The Drata Compliance Automation Lead

A security engineer, compliance lead, or CTO at a startup who needs SOC 2, ISO 27001, or HIPAA compliance to close enterprise deals. They chose Drata because the alternative was spreadsheets, manual evidence collection, and $50K in consultant fees. They've connected their cloud infrastructure, HR tools, and code repositories to Drata for automated evidence collection. They understand that compliance is a business requirement, not a security one — the real security work is separate.

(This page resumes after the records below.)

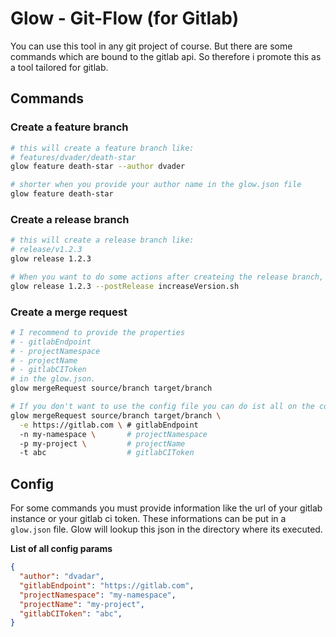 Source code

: # Glow - Git-Flow (for Gitlab)

You can use this tool in any git project of course. But there are some commands which are bound to the gitlab api. So therefore i promote this as a tool tailored for gitlab.

## Commands

### Create a feature branch

```bash
# this will create a feature branch like:
# features/dvader/death-star
glow feature death-star --author dvader

# shorter when you provide your author name in the glow.json file
glow feature death-star
```

### Create a release branch

```bash
# this will create a release branch like:
# release/v1.2.3
glow release 1.2.3

# When you want to do some actions after createing the release branch, for example to increase the version of your product, you can provide a post release script
glow release 1.2.3 --postRelease increaseVersion.sh
```

### Create a merge request

```bash
# I recommend to provide the properties
# - gitlabEndpoint
# - projectNamespace
# - projectName
# - gitlabCIToken
# in the glow.json.
glow mergeRequest source/branch target/branch

# If you don't want to use the config file you can do ist all on the command line:
glow mergeRequest source/branch target/branch \
  -e https://gitlab.com \ # gitlabEndpoint
  -n my-namespace \       # projectNamespace
  -p my-project \         # projectName
  -t abc                  # gitlabCIToken
```

## Config

For some commands you must provide information like the url of your gitlab instance or your gitlab ci token. These informations can be put in a `glow.json` file. Glow will lookup this json in the directory where its executed.

**List of all config params**

```json
{
  "author": "dvadar",
  "gitlabEndpoint": "https://gitlab.com",
  "projectNamespace": "my-namespace",
  "projectName": "my-project",
  "gitlabCIToken": "abc",
}
``` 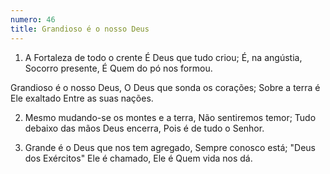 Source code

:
 ```yaml
---
numero: 46
title: Grandioso é o nosso Deus
---
```

1. A Fortaleza de todo o crente
É Deus que tudo criou;
É, na angústia, Socorro presente,
É Quem do pó nos formou.

Grandioso é o nosso Deus,
O Deus que sonda os corações;
Sobre a terra é Ele exaltado
Entre as suas nações.

2. Mesmo mudando-se os montes e a terra,
Não sentiremos temor;
Tudo debaixo das mãos Deus encerra,
Pois é de tudo o Senhor.

3. Grande é o Deus que nos tem agregado,
Sempre conosco está;
"Deus dos Exércitos" Ele é chamado,
Ele é Quem vida nos dá.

They are simultaneously grateful for automation and frustrated by how much manual work remains.

Aha

A teammate asked how they managed automate evidence collection across cloud infrastructure, identity providers, and HR systems.”

splineAPP-179
4 comments

The Spline 3D Web Designer

A web designer or creative developer who uses Spline to add 3D to their web projects without the learning curve of Blender or Cinema 4D. They create 3D hero sections, interactive product visualizations, animated icons, and immersive landing pages. They are a designer who crossed into the third dimension. They appreciate that Spline runs in the browser, exports to the web natively, and feels like a design tool rather than a 3D modeling application. They are the person making websites feel like they have depth.

Aha

A SaaS company wants a landing page that stands out.”